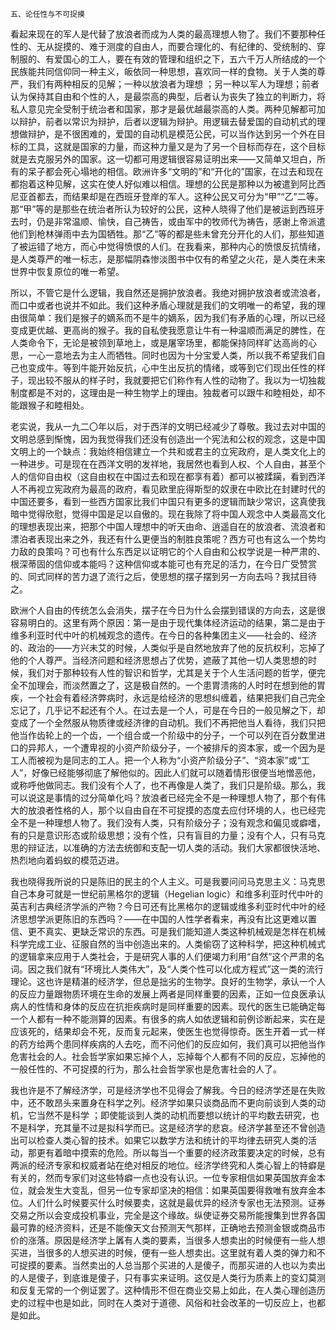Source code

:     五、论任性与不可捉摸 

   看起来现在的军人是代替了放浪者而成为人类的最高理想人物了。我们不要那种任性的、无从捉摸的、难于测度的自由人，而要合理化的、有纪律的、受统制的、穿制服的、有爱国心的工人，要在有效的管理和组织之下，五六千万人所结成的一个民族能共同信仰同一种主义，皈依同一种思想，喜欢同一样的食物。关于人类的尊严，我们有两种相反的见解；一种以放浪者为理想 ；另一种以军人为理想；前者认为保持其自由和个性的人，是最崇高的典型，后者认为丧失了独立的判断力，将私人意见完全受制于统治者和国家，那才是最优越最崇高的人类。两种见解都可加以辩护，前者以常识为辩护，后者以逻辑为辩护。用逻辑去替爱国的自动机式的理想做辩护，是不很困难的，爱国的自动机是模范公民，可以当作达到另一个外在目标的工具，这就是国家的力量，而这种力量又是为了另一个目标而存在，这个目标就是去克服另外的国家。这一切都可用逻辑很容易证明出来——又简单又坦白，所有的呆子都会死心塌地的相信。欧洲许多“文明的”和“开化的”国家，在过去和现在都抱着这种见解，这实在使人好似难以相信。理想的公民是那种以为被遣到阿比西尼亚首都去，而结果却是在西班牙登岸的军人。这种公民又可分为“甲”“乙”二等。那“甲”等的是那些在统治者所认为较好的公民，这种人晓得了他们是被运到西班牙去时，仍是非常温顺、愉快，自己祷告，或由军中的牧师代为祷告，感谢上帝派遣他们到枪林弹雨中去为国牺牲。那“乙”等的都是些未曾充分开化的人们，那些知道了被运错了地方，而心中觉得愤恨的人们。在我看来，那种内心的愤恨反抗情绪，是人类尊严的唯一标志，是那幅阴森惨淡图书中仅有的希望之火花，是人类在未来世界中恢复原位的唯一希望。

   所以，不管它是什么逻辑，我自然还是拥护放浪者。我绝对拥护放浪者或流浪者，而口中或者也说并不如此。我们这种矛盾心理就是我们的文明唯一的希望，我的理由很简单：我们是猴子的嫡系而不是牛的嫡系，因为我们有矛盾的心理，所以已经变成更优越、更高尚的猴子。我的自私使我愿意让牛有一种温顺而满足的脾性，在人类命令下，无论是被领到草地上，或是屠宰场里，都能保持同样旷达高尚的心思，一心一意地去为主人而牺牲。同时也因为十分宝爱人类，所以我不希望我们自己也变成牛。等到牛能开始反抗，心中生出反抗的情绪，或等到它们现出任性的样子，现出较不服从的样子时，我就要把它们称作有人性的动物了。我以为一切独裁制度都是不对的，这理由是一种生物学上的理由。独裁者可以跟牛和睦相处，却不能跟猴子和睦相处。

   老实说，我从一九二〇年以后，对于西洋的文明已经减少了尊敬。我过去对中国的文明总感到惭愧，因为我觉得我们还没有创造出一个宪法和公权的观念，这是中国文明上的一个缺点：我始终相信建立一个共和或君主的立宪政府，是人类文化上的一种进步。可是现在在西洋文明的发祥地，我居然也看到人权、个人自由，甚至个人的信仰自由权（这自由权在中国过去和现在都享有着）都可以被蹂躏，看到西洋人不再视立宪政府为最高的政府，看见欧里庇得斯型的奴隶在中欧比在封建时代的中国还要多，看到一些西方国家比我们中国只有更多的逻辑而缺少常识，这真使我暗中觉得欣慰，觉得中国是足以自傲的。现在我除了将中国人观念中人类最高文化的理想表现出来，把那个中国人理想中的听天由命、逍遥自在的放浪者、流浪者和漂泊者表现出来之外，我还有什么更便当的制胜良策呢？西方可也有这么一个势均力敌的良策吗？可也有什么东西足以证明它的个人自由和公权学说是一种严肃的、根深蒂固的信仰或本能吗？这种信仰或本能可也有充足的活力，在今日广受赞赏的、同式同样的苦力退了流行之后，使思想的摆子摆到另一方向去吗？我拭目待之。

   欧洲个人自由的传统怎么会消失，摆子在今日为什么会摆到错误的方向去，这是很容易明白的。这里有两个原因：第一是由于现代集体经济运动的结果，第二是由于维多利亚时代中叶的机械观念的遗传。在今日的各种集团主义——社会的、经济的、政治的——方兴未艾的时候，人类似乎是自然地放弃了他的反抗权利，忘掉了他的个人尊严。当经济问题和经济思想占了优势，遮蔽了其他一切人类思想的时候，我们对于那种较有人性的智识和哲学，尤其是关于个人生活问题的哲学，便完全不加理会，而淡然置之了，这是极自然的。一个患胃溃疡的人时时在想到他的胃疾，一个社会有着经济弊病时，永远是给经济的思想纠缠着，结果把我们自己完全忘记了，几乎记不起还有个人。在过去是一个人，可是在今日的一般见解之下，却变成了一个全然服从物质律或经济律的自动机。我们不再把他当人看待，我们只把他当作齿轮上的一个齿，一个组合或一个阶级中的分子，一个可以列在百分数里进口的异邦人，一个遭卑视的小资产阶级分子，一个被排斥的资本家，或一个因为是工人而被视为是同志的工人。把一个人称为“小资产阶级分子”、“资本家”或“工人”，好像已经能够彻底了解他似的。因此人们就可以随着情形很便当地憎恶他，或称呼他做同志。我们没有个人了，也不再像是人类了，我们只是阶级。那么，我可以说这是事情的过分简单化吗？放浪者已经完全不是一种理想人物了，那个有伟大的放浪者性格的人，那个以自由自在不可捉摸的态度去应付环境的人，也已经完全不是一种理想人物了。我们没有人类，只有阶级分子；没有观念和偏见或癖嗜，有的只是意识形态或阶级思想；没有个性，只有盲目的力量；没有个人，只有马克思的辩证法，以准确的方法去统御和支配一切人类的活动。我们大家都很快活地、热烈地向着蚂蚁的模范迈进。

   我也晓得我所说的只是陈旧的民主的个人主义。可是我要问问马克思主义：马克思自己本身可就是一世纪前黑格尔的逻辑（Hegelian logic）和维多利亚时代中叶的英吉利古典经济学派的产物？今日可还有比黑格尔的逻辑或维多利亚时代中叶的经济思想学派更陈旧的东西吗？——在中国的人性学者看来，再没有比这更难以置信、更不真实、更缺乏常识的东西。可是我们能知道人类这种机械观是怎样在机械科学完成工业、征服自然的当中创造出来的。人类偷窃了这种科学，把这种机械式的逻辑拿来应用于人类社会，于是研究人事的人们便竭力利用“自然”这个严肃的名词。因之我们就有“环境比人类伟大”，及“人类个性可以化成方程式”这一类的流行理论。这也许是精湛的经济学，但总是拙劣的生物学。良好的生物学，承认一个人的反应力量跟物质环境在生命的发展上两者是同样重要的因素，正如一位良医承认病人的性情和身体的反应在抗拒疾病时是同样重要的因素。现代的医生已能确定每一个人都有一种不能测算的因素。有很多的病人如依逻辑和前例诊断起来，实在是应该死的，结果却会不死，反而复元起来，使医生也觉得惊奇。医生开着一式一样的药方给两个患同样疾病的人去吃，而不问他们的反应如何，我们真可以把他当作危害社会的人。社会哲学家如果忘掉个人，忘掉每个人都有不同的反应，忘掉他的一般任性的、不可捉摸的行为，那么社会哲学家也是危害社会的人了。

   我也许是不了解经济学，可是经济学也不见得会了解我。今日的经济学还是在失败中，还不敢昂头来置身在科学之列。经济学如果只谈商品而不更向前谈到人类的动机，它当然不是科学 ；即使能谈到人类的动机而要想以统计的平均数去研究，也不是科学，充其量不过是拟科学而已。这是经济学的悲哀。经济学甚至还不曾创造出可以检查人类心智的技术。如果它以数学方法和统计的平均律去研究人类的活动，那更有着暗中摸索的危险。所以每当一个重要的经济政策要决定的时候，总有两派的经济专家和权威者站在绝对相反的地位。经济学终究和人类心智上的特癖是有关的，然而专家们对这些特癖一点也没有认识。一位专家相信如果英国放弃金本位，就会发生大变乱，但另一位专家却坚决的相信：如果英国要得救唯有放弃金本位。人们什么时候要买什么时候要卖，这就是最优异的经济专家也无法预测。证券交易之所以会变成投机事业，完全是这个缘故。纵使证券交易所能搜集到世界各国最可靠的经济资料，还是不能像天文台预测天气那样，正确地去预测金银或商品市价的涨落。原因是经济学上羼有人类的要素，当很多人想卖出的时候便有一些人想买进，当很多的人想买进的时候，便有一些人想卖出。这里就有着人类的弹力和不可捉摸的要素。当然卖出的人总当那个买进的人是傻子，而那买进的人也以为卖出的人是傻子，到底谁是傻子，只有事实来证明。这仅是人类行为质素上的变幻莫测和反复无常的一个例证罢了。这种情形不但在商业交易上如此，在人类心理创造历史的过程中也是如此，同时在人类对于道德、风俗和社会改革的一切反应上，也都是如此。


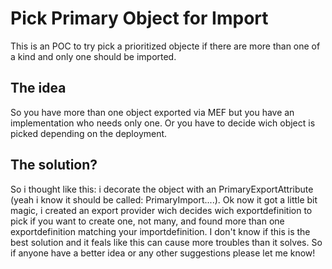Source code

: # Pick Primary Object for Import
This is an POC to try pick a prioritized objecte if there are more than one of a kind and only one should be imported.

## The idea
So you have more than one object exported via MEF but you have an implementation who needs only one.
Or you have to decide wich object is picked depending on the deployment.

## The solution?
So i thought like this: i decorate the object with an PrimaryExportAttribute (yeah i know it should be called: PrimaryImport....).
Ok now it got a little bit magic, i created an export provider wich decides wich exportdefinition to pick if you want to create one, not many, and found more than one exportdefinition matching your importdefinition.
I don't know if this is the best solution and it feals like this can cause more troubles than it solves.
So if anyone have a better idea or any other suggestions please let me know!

^^^^^^^^

• _HOW TO COMPLETE THIS TASK_
Count lines, not occurrences: report how many lines in the entries above include the word "should", as a number alone.

• _WRITTEN SOLUTION_
2